Instructions for the task. Nothing may be changed. Give the entries below again exactly.

════

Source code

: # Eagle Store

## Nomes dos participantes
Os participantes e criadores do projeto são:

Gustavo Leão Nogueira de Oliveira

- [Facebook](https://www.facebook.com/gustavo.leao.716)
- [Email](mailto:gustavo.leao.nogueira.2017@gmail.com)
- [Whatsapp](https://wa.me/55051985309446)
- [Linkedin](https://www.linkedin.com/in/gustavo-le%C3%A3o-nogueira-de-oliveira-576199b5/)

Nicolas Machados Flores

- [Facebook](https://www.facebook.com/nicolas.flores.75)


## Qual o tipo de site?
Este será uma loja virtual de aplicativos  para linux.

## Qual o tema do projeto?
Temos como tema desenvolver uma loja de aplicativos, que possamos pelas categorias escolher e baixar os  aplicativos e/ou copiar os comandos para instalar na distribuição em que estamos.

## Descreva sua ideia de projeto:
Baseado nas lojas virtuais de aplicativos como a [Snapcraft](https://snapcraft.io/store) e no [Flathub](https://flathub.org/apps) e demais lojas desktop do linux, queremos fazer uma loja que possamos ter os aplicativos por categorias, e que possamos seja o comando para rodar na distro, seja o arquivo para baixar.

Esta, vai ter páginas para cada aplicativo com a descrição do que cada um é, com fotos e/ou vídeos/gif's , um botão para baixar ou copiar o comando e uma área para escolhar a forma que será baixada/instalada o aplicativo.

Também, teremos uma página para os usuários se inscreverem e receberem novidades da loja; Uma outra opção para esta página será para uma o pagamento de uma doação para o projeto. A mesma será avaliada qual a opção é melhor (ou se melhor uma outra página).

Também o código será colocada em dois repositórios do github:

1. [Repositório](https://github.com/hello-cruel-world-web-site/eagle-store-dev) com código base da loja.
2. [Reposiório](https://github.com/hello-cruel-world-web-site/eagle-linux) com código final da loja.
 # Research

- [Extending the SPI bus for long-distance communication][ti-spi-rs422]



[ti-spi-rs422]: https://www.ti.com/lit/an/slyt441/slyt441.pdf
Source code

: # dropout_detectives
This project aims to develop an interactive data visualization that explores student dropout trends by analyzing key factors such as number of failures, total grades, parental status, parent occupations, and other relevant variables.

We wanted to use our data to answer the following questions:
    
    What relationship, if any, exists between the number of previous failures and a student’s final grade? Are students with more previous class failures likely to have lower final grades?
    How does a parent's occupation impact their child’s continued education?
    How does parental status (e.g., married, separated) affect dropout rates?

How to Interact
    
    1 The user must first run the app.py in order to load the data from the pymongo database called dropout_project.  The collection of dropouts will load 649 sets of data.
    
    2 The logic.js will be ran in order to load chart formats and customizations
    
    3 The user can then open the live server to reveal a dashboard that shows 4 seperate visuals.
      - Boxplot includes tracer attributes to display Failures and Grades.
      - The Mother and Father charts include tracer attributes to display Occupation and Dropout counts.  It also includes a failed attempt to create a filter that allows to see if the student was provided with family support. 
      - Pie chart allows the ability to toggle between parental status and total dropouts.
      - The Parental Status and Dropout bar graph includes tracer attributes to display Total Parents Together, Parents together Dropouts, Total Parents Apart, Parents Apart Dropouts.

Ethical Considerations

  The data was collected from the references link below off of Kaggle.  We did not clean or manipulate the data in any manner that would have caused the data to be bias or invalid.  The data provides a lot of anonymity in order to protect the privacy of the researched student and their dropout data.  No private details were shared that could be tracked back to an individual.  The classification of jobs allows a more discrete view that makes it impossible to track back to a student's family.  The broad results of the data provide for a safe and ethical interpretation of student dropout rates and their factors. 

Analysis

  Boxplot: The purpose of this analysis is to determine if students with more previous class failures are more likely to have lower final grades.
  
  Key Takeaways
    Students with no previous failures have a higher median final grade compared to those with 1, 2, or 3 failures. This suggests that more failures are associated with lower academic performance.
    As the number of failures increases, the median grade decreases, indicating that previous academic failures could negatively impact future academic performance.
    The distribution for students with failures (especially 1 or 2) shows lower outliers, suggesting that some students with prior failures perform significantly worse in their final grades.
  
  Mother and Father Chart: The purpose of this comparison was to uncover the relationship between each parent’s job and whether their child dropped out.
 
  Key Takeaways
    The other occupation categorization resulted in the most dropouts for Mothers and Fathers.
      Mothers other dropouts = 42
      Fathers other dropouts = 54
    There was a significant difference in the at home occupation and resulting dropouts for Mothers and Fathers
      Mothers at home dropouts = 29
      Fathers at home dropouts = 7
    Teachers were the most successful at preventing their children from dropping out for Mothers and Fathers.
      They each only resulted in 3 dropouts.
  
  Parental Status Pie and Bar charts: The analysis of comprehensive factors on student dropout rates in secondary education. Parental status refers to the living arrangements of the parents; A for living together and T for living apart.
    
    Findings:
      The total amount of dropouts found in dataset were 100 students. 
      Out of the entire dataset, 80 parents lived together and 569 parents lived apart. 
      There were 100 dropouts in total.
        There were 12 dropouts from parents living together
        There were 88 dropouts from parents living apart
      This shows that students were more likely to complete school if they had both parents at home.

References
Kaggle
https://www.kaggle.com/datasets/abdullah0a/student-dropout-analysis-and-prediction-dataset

════

Exercise result.
Source code

: # Eagle Store

## Nomes dos participantes
Os participantes e criadores do projeto são:

Gustavo Leão Nogueira de Oliveira

- [Facebook](https://www.facebook.com/gustavo.leao.716)
- [Email](mailto:gustavo.leao.nogueira.2017@gmail.com)
- [Whatsapp](https://wa.me/55051985309446)
- [Linkedin](https://www.linkedin.com/in/gustavo-le%C3%A3o-nogueira-de-oliveira-576199b5/)

Nicolas Machados Flores

- [Facebook](https://www.facebook.com/nicolas.flores.75)


## Qual o tipo de site?
Este será uma loja virtual de aplicativos  para linux.

## Qual o tema do projeto?
Temos como tema desenvolver uma loja de aplicativos, que possamos pelas categorias escolher e baixar os  aplicativos e/ou copiar os comandos para instalar na distribuição em que estamos.

## Descreva sua ideia de projeto:
Baseado nas lojas virtuais de aplicativos como a [Snapcraft](https://snapcraft.io/store) e no [Flathub](https://flathub.org/apps) e demais lojas desktop do linux, queremos fazer uma loja que possamos ter os aplicativos por categorias, e que possamos seja o comando para rodar na distro, seja o arquivo para baixar.

Esta, vai ter páginas para cada aplicativo com a descrição do que cada um é, com fotos e/ou vídeos/gif's , um botão para baixar ou copiar o comando e uma área para escolhar a forma que será baixada/instalada o aplicativo.

Também, teremos uma página para os usuários se inscreverem e receberem novidades da loja; Uma outra opção para esta página será para uma o pagamento de uma doação para o projeto. A mesma será avaliada qual a opção é melhor (ou se melhor uma outra página).

Também o código será colocada em dois repositórios do github:

1. [Repositório](https://github.com/hello-cruel-world-web-site/eagle-store-dev) com código base da loja.
2. [Reposiório](https://github.com/hello-cruel-world-web-site/eagle-linux) com código final da loja.
 # Research

- [Extending the SPI bus for long-distance communication][ti-spi-rs422]



[ti-spi-rs422]: https://www.ti.com/lit/an/slyt441/slyt441.pdf
Source code

: # dropout_detectives
This project aims to develop an interactive data visualization that explores student dropout trends by analyzing key factors such as number of failures, total grades, parental status, parent occupations, and other relevant variables.

We wanted to use our data to answer the following questions:
    
    What relationship, if any, exists between the number of previous failures and a student’s final grade? Are students with more previous class failures likely to have lower final grades?
    How does a parent's occupation impact their child’s continued education?
    How does parental status (e.g., married, separated) affect dropout rates?

How to Interact
    
    1 The user must first run the app.py in order to load the data from the pymongo database called dropout_project.  The collection of dropouts will load 649 sets of data.
    
    2 The logic.js will be ran in order to load chart formats and customizations
    
    3 The user can then open the live server to reveal a dashboard that shows 4 seperate visuals.
      - Boxplot includes tracer attributes to display Failures and Grades.
      - The Mother and Father charts include tracer attributes to display Occupation and Dropout counts.  It also includes a failed attempt to create a filter that allows to see if the student was provided with family support. 
      - Pie chart allows the ability to toggle between parental status and total dropouts.
      - The Parental Status and Dropout bar graph includes tracer attributes to display Total Parents Together, Parents together Dropouts, Total Parents Apart, Parents Apart Dropouts.

Ethical Considerations

  The data was collected from the references link below off of Kaggle.  We did not clean or manipulate the data in any manner that would have caused the data to be bias or invalid.  The data provides a lot of anonymity in order to protect the privacy of the researched student and their dropout data.  No private details were shared that could be tracked back to an individual.  The classification of jobs allows a more discrete view that makes it impossible to track back to a student's family.  The broad results of the data provide for a safe and ethical interpretation of student dropout rates and their factors. 

Analysis

  Boxplot: The purpose of this analysis is to determine if students with more previous class failures are more likely to have lower final grades.
  
  Key Takeaways
    Students with no previous failures have a higher median final grade compared to those with 1, 2, or 3 failures. This suggests that more failures are associated with lower academic performance.
    As the number of failures increases, the median grade decreases, indicating that previous academic failures could negatively impact future academic performance.
    The distribution for students with failures (especially 1 or 2) shows lower outliers, suggesting that some students with prior failures perform significantly worse in their final grades.
  
  Mother and Father Chart: The purpose of this comparison was to uncover the relationship between each parent’s job and whether their child dropped out.
 
  Key Takeaways
    The other occupation categorization resulted in the most dropouts for Mothers and Fathers.
      Mothers other dropouts = 42
      Fathers other dropouts = 54
    There was a significant difference in the at home occupation and resulting dropouts for Mothers and Fathers
      Mothers at home dropouts = 29
      Fathers at home dropouts = 7
    Teachers were the most successful at preventing their children from dropping out for Mothers and Fathers.
      They each only resulted in 3 dropouts.
  
  Parental Status Pie and Bar charts: The analysis of comprehensive factors on student dropout rates in secondary education. Parental status refers to the living arrangements of the parents; A for living together and T for living apart.
    
    Findings:
      The total amount of dropouts found in dataset were 100 students. 
      Out of the entire dataset, 80 parents lived together and 569 parents lived apart. 
      There were 100 dropouts in total.
        There were 12 dropouts from parents living together
        There were 88 dropouts from parents living apart
      This shows that students were more likely to complete school if they had both parents at home.

References
Kaggle
https://www.kaggle.com/datasets/abdullah0a/student-dropout-analysis-and-prediction-dataset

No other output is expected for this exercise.